▶ [RECORDS FOR THE EXERCISE]:

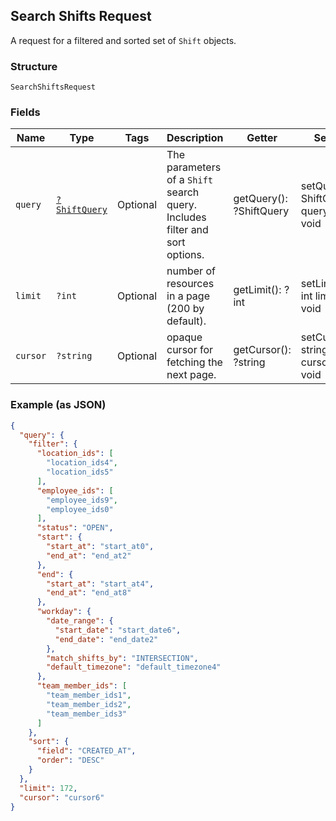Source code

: ## Search Shifts Request

A request for a filtered and sorted set of `Shift` objects.

### Structure

`SearchShiftsRequest`

### Fields

| Name | Type | Tags | Description | Getter | Setter |
|  --- | --- | --- | --- | --- | --- |
| `query` | [`?ShiftQuery`](/doc/models/shift-query.md) | Optional | The parameters of a `Shift` search query. Includes filter and sort options. | getQuery(): ?ShiftQuery | setQuery(?ShiftQuery query): void |
| `limit` | `?int` | Optional | number of resources in a page (200 by default). | getLimit(): ?int | setLimit(?int limit): void |
| `cursor` | `?string` | Optional | opaque cursor for fetching the next page. | getCursor(): ?string | setCursor(?string cursor): void |

### Example (as JSON)

```json
{
  "query": {
    "filter": {
      "location_ids": [
        "location_ids4",
        "location_ids5"
      ],
      "employee_ids": [
        "employee_ids9",
        "employee_ids0"
      ],
      "status": "OPEN",
      "start": {
        "start_at": "start_at0",
        "end_at": "end_at2"
      },
      "end": {
        "start_at": "start_at4",
        "end_at": "end_at8"
      },
      "workday": {
        "date_range": {
          "start_date": "start_date6",
          "end_date": "end_date2"
        },
        "match_shifts_by": "INTERSECTION",
        "default_timezone": "default_timezone4"
      },
      "team_member_ids": [
        "team_member_ids1",
        "team_member_ids2",
        "team_member_ids3"
      ]
    },
    "sort": {
      "field": "CREATED_AT",
      "order": "DESC"
    }
  },
  "limit": 172,
  "cursor": "cursor6"
}
```

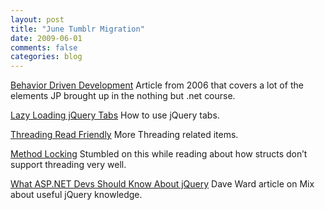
 ```yaml
---
layout: post
title: "June Tumblr Migration"
date: 2009-06-01
comments: false
categories: blog
---
```


[Behavior Driven Development](http://dannorth.net/introducing-bdd) Article from 2006 that covers a lot of the elements JP brought up in the nothing but .net course.

[](http://nohandle.tumblr.com/post/113384414/lazy-loading-jquery-tabs)

[Lazy Loading jQuery Tabs](http://www.mikesdotnetting.com/Article.aspx?ArticleID=102) How to use jQuery tabs.

[](http://nohandle.tumblr.com/post/113383610/threading-read-friendly)

[Threading Read Friendly](http://msdn.microsoft.com/en-us/library/x13ttww7(VS.71).aspx) More Threading related items.

[](http://nohandle.tumblr.com/post/113383397/method-locking)

[Method Locking](http://blogs.msdn.com/ricom/archive/2004/05/05/126542.aspx) Stumbled on this while reading about how structs don’t support threading very well.

[What ASP.NET Devs Should Know About jQuery](http://visitmix.com/Opinions/What-ASPNET-Developers-Should-Know-About-jQuery) Dave Ward article on Mix about useful jQuery knowledge.
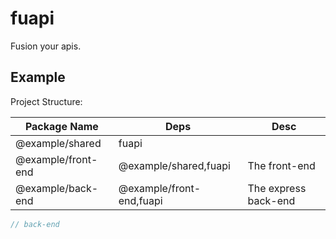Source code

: # fuapi
Fusion your apis. 
## Example
Project Structure:

| Package Name | Deps |Desc | 
|--|--|--|
|@example/shared |fuapi | |
|@example/front-end | @example/shared,fuapi | The front-end |
|@example/back-end | @example/front-end,fuapi | The express back-end |


```typescript
// back-end

```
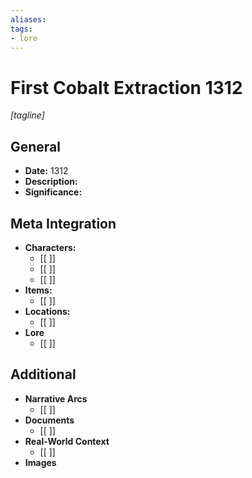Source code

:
 ```yaml
---
aliases:
tags: 
- lore
---
```

# First Cobalt Extraction 1312
*[tagline]*

## General

- **Date:** 1312
- **Description:**
- **Significance:**

## Meta Integration

- **Characters:**
	- [[ ]]
	- [[ ]]
	- [[ ]]
- **Items:**
	- [[ ]]
- **Locations:** 
	- [[ ]]
- **Lore**
	- [[ ]]

## Additional

- **Narrative Arcs**
	- [[ ]]
- **Documents**
	- [[ ]]
- **Real-World Context**
	- [[ ]]
- **Images**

▶ [TASK STATEMENT]:
Write the listing out exactly, word for word, but omit the pictures.

▶ [ANSWER SECTION]:
Source code

: ## Search Shifts Request

A request for a filtered and sorted set of `Shift` objects.

### Structure

`SearchShiftsRequest`

### Fields

| Name | Type | Tags | Description | Getter | Setter |
|  --- | --- | --- | --- | --- | --- |
| `query` | [`?ShiftQuery`](/doc/models/shift-query.md) | Optional | The parameters of a `Shift` search query. Includes filter and sort options. | getQuery(): ?ShiftQuery | setQuery(?ShiftQuery query): void |
| `limit` | `?int` | Optional | number of resources in a page (200 by default). | getLimit(): ?int | setLimit(?int limit): void |
| `cursor` | `?string` | Optional | opaque cursor for fetching the next page. | getCursor(): ?string | setCursor(?string cursor): void |

### Example (as JSON)

```json
{
  "query": {
    "filter": {
      "location_ids": [
        "location_ids4",
        "location_ids5"
      ],
      "employee_ids": [
        "employee_ids9",
        "employee_ids0"
      ],
      "status": "OPEN",
      "start": {
        "start_at": "start_at0",
        "end_at": "end_at2"
      },
      "end": {
        "start_at": "start_at4",
        "end_at": "end_at8"
      },
      "workday": {
        "date_range": {
          "start_date": "start_date6",
          "end_date": "end_date2"
        },
        "match_shifts_by": "INTERSECTION",
        "default_timezone": "default_timezone4"
      },
      "team_member_ids": [
        "team_member_ids1",
        "team_member_ids2",
        "team_member_ids3"
      ]
    },
    "sort": {
      "field": "CREATED_AT",
      "order": "DESC"
    }
  },
  "limit": 172,
  "cursor": "cursor6"
}
```

 ```yaml
---
layout: post
title: "June Tumblr Migration"
date: 2009-06-01
comments: false
categories: blog
---
```


[Behavior Driven Development](http://dannorth.net/introducing-bdd) Article from 2006 that covers a lot of the elements JP brought up in the nothing but .net course.

[](http://nohandle.tumblr.com/post/113384414/lazy-loading-jquery-tabs)

[Lazy Loading jQuery Tabs](http://www.mikesdotnetting.com/Article.aspx?ArticleID=102) How to use jQuery tabs.

[](http://nohandle.tumblr.com/post/113383610/threading-read-friendly)

[Threading Read Friendly](http://msdn.microsoft.com/en-us/library/x13ttww7(VS.71).aspx) More Threading related items.

[](http://nohandle.tumblr.com/post/113383397/method-locking)

[Method Locking](http://blogs.msdn.com/ricom/archive/2004/05/05/126542.aspx) Stumbled on this while reading about how structs don’t support threading very well.

[What ASP.NET Devs Should Know About jQuery](http://visitmix.com/Opinions/What-ASPNET-Developers-Should-Know-About-jQuery) Dave Ward article on Mix about useful jQuery knowledge.
Source code

: # fuapi
Fusion your apis. 
## Example
Project Structure:

| Package Name | Deps |Desc | 
|--|--|--|
|@example/shared |fuapi | |
|@example/front-end | @example/shared,fuapi | The front-end |
|@example/back-end | @example/front-end,fuapi | The express back-end |


```typescript
// back-end

```
Source code

:
 ```yaml
---
aliases:
tags: 
- lore
---
```

# First Cobalt Extraction 1312
*[tagline]*

## General

- **Date:** 1312
- **Description:**
- **Significance:**

## Meta Integration

- **Characters:**
	- [[ ]]
	- [[ ]]
	- [[ ]]
- **Items:**
	- [[ ]]
- **Locations:** 
	- [[ ]]
- **Lore**
	- [[ ]]

## Additional

- **Narrative Arcs**
	- [[ ]]
- **Documents**
	- [[ ]]
- **Real-World Context**
	- [[ ]]
- **Images**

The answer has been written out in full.